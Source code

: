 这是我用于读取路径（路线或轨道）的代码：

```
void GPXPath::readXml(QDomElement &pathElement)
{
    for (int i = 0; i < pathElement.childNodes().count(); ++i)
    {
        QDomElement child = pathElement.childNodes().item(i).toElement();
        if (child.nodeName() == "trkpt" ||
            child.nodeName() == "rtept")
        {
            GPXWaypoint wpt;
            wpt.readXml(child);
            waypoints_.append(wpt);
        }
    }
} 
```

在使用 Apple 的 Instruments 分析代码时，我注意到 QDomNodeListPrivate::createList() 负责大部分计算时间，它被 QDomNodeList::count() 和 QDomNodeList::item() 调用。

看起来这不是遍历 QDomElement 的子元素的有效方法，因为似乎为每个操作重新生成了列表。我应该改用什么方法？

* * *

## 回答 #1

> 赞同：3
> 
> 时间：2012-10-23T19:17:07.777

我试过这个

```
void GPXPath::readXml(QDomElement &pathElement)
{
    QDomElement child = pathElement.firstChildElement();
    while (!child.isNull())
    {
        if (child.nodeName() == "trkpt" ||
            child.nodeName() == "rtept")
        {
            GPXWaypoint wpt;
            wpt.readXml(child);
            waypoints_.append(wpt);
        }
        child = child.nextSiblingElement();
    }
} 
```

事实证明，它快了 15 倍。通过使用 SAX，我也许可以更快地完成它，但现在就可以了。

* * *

..........

Using the listing above, report each line that mentions the word "childNodes".

**RESULT OF THE EXERCISE:**
    for (int i = 0; i < pathElement.childNodes().count(); ++i)
        QDomElement child = pathElement.childNodes().item(i).toElement();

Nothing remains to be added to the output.